だからといって、自分の国を愛したり、自分の出自を誇ったりする思いを捨てる必要はないと思うのです。父母や祖父母や曽祖父母などから受け継いだものは、《独特無二》であって、それを否定することはできません。自分の国を愛することは、軍国主義の復活になるとの考えは、狭量に過ぎます。「日章旗」の国旗を掲揚することは、右翼の行動になるのでしょうか。「君が代」を国歌として歌うことは天皇制讃美になるのでしょうか。スポーツの時だけ、国旗の掲揚や国歌斉唱が許され、教育の現場では、これがなされることを認めない教師がいるのは、どうしてなのでしょうか。
どの国でも、自分の生まれた国を愛し、育った国への忠誠心をもっことを願って、教育がなされています。日本は、戦争に負けたので、過去をすべて否定しなければならないのでしょうか。どの国にも、どの民族にも恥な過去があります。そのことだけに拘泥して、青少年たちが自信をなくしてしまったら、父や母から受け継いだ、母国を建て上げていくことも、産業を興隆することもできなくなってしまいます。

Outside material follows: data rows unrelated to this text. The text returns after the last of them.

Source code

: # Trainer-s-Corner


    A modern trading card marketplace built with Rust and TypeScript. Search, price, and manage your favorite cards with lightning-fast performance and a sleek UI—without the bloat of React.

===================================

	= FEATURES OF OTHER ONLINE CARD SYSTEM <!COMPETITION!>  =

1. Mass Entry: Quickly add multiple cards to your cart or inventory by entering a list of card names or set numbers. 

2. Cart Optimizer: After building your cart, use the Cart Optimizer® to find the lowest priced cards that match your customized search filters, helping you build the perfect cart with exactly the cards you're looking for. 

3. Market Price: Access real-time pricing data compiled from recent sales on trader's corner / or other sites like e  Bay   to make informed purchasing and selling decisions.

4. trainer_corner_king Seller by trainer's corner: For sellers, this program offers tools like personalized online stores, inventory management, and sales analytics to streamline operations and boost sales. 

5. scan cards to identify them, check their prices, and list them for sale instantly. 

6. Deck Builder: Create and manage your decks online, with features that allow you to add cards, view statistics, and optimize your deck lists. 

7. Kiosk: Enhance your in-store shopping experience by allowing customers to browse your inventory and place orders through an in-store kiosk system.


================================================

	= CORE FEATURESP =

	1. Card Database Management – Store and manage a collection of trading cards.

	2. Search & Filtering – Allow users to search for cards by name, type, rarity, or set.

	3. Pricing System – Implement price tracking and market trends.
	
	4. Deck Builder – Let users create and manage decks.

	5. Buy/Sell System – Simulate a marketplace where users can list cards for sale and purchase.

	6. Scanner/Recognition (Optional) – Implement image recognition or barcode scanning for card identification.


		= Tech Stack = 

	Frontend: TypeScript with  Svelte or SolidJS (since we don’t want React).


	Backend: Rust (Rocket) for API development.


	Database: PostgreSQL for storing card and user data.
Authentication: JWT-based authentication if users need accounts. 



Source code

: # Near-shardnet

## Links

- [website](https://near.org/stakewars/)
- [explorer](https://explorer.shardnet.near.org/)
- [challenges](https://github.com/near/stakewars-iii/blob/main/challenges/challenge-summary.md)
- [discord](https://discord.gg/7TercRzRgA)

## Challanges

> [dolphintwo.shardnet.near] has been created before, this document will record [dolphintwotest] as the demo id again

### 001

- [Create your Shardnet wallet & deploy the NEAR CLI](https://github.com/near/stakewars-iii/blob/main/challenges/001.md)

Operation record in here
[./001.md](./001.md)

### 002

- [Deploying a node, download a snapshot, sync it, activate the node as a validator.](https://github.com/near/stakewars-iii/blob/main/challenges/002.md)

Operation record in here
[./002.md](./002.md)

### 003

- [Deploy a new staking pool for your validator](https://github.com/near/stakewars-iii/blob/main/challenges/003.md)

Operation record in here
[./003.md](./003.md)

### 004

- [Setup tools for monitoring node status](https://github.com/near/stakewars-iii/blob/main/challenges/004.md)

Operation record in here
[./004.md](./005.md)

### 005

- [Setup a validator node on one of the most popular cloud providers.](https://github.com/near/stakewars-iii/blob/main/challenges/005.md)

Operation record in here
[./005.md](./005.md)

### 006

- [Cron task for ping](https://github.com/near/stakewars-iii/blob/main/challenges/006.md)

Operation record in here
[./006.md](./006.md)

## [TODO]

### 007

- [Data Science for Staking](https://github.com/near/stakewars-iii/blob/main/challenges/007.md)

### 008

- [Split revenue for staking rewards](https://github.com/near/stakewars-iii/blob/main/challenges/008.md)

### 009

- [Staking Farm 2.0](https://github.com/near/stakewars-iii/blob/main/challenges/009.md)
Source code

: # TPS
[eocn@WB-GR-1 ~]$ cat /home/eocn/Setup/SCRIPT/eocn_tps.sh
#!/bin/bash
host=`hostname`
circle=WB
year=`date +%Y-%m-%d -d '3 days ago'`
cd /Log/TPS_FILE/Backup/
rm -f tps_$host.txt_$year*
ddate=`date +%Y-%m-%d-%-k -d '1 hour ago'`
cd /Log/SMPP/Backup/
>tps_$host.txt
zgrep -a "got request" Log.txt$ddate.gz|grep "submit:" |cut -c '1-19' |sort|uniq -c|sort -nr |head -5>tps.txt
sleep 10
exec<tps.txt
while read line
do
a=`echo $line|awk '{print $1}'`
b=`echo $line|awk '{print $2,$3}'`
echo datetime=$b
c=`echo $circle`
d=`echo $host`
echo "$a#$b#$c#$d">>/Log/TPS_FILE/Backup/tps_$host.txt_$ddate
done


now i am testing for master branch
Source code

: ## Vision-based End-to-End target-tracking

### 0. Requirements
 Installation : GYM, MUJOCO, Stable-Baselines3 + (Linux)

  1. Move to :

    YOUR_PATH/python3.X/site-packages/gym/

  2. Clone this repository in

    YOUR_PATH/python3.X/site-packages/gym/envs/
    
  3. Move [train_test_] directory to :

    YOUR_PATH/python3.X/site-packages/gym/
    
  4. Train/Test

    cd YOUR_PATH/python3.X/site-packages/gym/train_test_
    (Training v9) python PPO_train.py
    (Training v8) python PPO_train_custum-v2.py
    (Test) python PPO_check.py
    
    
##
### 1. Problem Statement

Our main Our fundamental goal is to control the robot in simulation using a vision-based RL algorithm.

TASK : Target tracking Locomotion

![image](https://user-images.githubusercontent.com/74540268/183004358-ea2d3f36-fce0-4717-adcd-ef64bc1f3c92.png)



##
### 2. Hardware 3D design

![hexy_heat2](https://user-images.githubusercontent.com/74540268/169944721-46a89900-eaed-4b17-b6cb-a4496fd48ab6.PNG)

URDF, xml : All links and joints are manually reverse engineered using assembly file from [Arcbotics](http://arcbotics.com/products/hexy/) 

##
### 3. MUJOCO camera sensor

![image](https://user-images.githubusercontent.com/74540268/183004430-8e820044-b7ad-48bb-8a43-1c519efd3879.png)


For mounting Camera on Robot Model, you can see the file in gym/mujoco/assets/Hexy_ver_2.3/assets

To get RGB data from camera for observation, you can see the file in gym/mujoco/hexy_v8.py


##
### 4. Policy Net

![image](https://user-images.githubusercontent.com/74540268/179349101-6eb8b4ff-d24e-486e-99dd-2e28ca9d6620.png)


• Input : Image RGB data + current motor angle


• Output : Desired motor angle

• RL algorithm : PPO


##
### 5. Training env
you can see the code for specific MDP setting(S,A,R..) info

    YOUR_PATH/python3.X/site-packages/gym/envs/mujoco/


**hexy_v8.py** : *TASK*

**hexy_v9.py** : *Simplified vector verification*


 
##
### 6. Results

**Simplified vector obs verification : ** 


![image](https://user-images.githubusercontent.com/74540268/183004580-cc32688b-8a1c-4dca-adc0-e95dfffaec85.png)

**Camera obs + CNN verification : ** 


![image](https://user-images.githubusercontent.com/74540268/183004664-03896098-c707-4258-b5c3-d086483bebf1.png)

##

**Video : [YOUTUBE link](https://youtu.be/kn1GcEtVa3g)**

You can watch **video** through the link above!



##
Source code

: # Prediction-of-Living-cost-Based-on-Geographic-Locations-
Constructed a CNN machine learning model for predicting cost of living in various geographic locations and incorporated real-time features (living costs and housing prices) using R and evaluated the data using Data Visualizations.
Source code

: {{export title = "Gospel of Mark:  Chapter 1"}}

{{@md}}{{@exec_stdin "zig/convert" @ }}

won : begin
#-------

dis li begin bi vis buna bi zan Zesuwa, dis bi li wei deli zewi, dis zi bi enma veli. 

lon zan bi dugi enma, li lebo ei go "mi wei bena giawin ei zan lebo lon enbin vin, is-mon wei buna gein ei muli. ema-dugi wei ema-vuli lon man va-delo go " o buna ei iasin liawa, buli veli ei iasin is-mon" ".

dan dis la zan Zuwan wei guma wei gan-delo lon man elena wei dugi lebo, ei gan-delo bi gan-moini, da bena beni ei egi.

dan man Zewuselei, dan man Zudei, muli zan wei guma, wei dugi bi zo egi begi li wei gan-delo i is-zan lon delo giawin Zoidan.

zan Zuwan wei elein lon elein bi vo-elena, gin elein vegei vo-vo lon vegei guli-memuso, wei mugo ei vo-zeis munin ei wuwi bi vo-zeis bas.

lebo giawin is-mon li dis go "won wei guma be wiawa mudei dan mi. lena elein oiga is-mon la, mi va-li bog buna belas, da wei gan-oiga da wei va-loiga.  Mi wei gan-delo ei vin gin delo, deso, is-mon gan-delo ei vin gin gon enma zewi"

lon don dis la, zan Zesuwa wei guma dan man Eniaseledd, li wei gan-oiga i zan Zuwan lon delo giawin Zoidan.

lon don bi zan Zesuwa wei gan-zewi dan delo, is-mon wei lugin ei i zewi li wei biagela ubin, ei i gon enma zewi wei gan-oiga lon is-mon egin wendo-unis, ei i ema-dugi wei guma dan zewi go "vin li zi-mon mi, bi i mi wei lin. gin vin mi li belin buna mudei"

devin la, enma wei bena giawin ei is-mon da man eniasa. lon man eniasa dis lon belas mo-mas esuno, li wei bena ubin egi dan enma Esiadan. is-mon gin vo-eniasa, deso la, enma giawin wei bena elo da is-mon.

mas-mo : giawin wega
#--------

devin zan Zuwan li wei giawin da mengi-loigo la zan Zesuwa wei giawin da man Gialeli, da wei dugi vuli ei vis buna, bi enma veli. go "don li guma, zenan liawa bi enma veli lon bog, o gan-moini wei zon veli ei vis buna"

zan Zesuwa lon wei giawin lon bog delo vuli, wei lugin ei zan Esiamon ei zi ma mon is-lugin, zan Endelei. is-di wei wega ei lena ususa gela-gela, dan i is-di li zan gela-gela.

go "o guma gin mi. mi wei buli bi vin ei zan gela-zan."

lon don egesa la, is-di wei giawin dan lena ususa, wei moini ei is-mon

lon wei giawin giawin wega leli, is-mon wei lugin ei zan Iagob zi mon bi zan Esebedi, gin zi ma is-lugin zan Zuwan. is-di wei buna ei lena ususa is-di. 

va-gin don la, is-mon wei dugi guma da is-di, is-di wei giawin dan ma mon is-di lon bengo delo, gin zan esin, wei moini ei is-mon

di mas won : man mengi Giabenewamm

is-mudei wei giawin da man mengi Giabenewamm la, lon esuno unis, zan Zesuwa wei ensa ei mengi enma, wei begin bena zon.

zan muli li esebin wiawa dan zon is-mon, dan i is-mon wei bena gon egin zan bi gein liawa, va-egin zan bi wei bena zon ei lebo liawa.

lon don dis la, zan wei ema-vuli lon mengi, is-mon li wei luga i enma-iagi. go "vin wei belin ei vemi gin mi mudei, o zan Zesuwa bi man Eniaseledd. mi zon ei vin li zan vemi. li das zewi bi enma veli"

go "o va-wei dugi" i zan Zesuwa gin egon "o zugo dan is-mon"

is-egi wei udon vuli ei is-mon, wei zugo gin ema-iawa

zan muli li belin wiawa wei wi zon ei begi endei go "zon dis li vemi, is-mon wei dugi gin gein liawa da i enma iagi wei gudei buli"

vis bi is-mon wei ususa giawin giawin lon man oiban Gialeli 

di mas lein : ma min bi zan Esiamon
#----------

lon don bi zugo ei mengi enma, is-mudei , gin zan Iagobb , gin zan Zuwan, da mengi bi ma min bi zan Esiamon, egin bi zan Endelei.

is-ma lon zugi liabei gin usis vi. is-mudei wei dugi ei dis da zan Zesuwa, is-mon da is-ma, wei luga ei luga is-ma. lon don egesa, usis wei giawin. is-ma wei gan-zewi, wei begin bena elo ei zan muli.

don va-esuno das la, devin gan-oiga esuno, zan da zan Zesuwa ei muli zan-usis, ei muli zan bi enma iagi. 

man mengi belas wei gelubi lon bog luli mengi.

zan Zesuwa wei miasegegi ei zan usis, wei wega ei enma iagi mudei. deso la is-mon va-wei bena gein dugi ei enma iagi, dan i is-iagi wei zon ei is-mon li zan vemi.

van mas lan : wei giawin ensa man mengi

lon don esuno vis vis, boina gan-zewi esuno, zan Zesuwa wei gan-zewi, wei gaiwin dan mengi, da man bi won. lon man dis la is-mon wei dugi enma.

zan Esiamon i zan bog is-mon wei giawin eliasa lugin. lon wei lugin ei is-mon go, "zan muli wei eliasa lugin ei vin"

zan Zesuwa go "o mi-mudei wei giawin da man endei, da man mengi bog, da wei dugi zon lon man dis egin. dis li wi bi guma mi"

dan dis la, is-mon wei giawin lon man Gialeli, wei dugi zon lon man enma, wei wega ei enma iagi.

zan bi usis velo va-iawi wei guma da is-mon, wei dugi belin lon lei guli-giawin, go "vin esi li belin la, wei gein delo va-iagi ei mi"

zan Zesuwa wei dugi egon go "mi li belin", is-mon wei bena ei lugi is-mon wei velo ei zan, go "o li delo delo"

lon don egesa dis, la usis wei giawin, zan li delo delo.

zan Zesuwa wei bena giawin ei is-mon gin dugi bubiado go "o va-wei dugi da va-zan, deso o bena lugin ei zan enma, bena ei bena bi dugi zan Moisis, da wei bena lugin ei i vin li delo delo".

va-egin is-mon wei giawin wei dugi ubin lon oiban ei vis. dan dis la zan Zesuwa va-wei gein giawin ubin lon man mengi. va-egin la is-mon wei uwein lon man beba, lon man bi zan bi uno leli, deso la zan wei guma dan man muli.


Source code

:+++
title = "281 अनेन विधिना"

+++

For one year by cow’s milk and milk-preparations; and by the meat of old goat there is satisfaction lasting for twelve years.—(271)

自分の生まれ育った国を、しっかり愛することができて初めて、他国と友好な交流をしていくことができます。他の独自性を認められるからです。同化することが、目的ではないのです。互いの違いを知った上で、関係を構築していくことができるのです。
日本文化を「自傷文化」、また日本人の歴史の見方を「自虐史観」という文化人がおいでです。自殺者が多いのは、日本に限ったことではなく、世界全体が生命軽視の傾向にあるのです。私は、《男性性》を確かにし、日本人の強さも弱さも学び、中国や韓国やアメリカの優秀性を認められる人間として、教育を受けてきました。このことを、父や教師たちに感謝するのです。歴史の事実を認めて反省はしますが、自虐には陥りません。父と母から受けたこの体に、刃物を向けて傷つけたりもしません。もちろん心にも。
中学の時に担任で社会科の教師だった恩師は、『日本人は鎌倉時代には、自由闊達に、ノビノビと生きていたのです!』と教えてくれました。男も女も、自信を持って生きていたことになります。さて、21世紀を生きていく日本の青少年が、誇り高く、気高く、そしてノビノビと生きていくことを、心から願うのです。それこそが、自分をありのままで受け入れ、自分を愛し、自分と違った他者を受け入れられるからであります。